• [The problem] Pictures aside, please retype the whole listing word for word.

Data Block Start

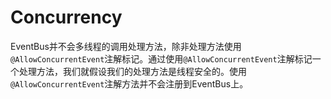 # Concurrency
EventBus并不会多线程的调用处理方法，除非处理方法使用`@AllowConcurrentEvent`注解标记。通过使用`@AllowConcurrentEvent`注解标记一个处理方法，我们就假设我们的处理方法是线程安全的。使用`@AllowConcurrentEvent`注解方法并不会注册到EventBus上。

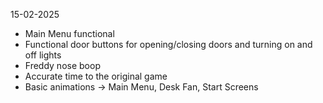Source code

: 15-02-2025
* Main Menu functional
* Functional door buttons for opening/closing doors and turning on and off lights
* Freddy nose boop
* Accurate time to the original game
* Basic animations -> Main Menu, Desk Fan, Start Screens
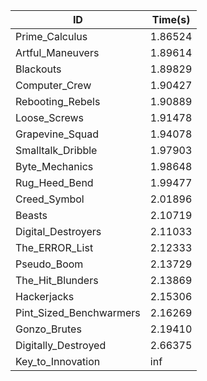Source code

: |ID|Time(s)|
|-|-|
|Prime_Calculus|1.86524|
|Artful_Maneuvers|1.89614|
|Blackouts|1.89829|
|Computer_Crew|1.90427|
|Rebooting_Rebels|1.90889|
|Loose_Screws|1.91478|
|Grapevine_Squad|1.94078|
|Smalltalk_Dribble|1.97903|
|Byte_Mechanics|1.98648|
|Rug_Heed_Bend|1.99477|
|Creed_Symbol|2.01896|
|Beasts|2.10719|
|Digital_Destroyers|2.11033|
|The_ERROR_List|2.12333|
|Pseudo_Boom|2.13729|
|The_Hit_Blunders|2.13869|
|Hackerjacks|2.15306|
|Pint_Sized_Benchwarmers|2.16269|
|Gonzo_Brutes|2.19410|
|Digitally_Destroyed|2.66375|
|Key_to_Innovation|inf|
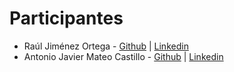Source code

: # Participantes
* Raúl Jiménez Ortega - [Github](http://www.github.com/hhkaos) | [Linkedin](http://es.linkedin.com/in/jimenezortegaraul)
* Antonio Javier Mateo Castillo - [Github](http://www.github.com/NerviMateo) | [Linkedin](www.linkedin.com/in/antonio-javier-mateo-castillo)
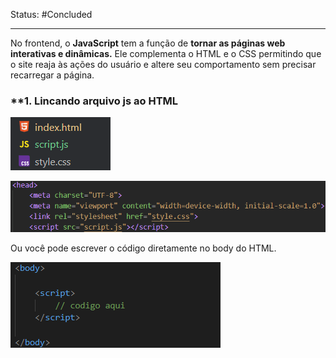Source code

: 
Status: #Concluded 

---

No frontend, o **JavaScript** tem a função de **tornar as páginas web interativas e dinâmicas.** Ele complementa o HTML e o CSS permitindo que o site reaja às ações do usuário e altere seu comportamento sem precisar recarregar a página.
### **1. Lincando arquivo js ao HTML

![Pasted image 20250505134015](../../attachments/Pasted%20image%2020250505134015.png)

![Pasted image 20250505134204](../../attachments/Pasted%20image%2020250505134204.png)

Ou você pode escrever o código diretamente no body do HTML.

![](../../attachments/Pasted%20image%2020250705134323.png)

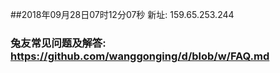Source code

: ##2018年09月28日07时12分07秒 新址: 159.65.253.244
### 兔友常见问题及解答: https://github.com/wanggonging/d/blob/w/FAQ.md
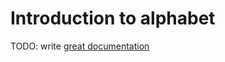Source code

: # Introduction to alphabet

TODO: write [great documentation](http://jacobian.org/writing/what-to-write/)
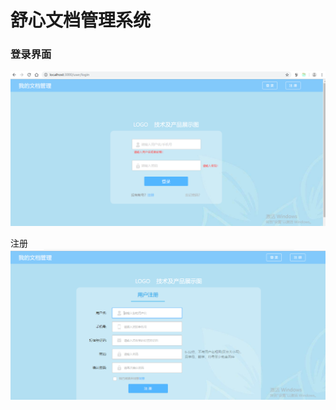 # 舒心文档管理系统

### 登录界面
![login](https://github.com/LiJinLan/document_management/blob/master/resultPhotos/1login.png?raw=true "login")

注册
![register](https://github.com/LiJinLan/document_management/blob/master/resultPhotos/2register.png?raw=true "register")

Data Block End

• [Reply]
 # Concurrency
EventBus并不会多线程的调用处理方法，除非处理方法使用`@AllowConcurrentEvent`注解标记。通过使用`@AllowConcurrentEvent`注解标记一个处理方法，我们就假设我们的处理方法是线程安全的。使用`@AllowConcurrentEvent`注解方法并不会注册到EventBus上。

Source code

: 15-02-2025
* Main Menu functional
* Functional door buttons for opening/closing doors and turning on and off lights
* Freddy nose boop
* Accurate time to the original game
* Basic animations -> Main Menu, Desk Fan, Start Screens
Source code

: |ID|Time(s)|
|-|-|
|Prime_Calculus|1.86524|
|Artful_Maneuvers|1.89614|
|Blackouts|1.89829|
|Computer_Crew|1.90427|
|Rebooting_Rebels|1.90889|
|Loose_Screws|1.91478|
|Grapevine_Squad|1.94078|
|Smalltalk_Dribble|1.97903|
|Byte_Mechanics|1.98648|
|Rug_Heed_Bend|1.99477|
|Creed_Symbol|2.01896|
|Beasts|2.10719|
|Digital_Destroyers|2.11033|
|The_ERROR_List|2.12333|
|Pseudo_Boom|2.13729|
|The_Hit_Blunders|2.13869|
|Hackerjacks|2.15306|
|Pint_Sized_Benchwarmers|2.16269|
|Gonzo_Brutes|2.19410|
|Digitally_Destroyed|2.66375|
|Key_to_Innovation|inf|
Source code

: # Participantes
* Raúl Jiménez Ortega - [Github](http://www.github.com/hhkaos) | [Linkedin](http://es.linkedin.com/in/jimenezortegaraul)
* Antonio Javier Mateo Castillo - [Github](http://www.github.com/NerviMateo) | [Linkedin](www.linkedin.com/in/antonio-javier-mateo-castillo)
Source code

: 
Status: #Concluded 

---

No frontend, o **JavaScript** tem a função de **tornar as páginas web interativas e dinâmicas.** Ele complementa o HTML e o CSS permitindo que o site reaja às ações do usuário e altere seu comportamento sem precisar recarregar a página.
### **1. Lincando arquivo js ao HTML

![Pasted image 20250505134015](../../attachments/Pasted%20image%2020250505134015.png)

![Pasted image 20250505134204](../../attachments/Pasted%20image%2020250505134204.png)

Ou você pode escrever o código diretamente no body do HTML.

![](../../attachments/Pasted%20image%2020250705134323.png)

Source code

: ##2018年09月28日07时12分07秒 新址: 159.65.253.244
### 兔友常见问题及解答: https://github.com/wanggonging/d/blob/w/FAQ.md
Source code

: # Introduction to alphabet

TODO: write [great documentation](http://jacobian.org/writing/what-to-write/)
 # 舒心文档管理系统

### 登录界面
![login](https://github.com/LiJinLan/document_management/blob/master/resultPhotos/1login.png?raw=true "login")

注册
![register](https://github.com/LiJinLan/document_management/blob/master/resultPhotos/2register.png?raw=true "register")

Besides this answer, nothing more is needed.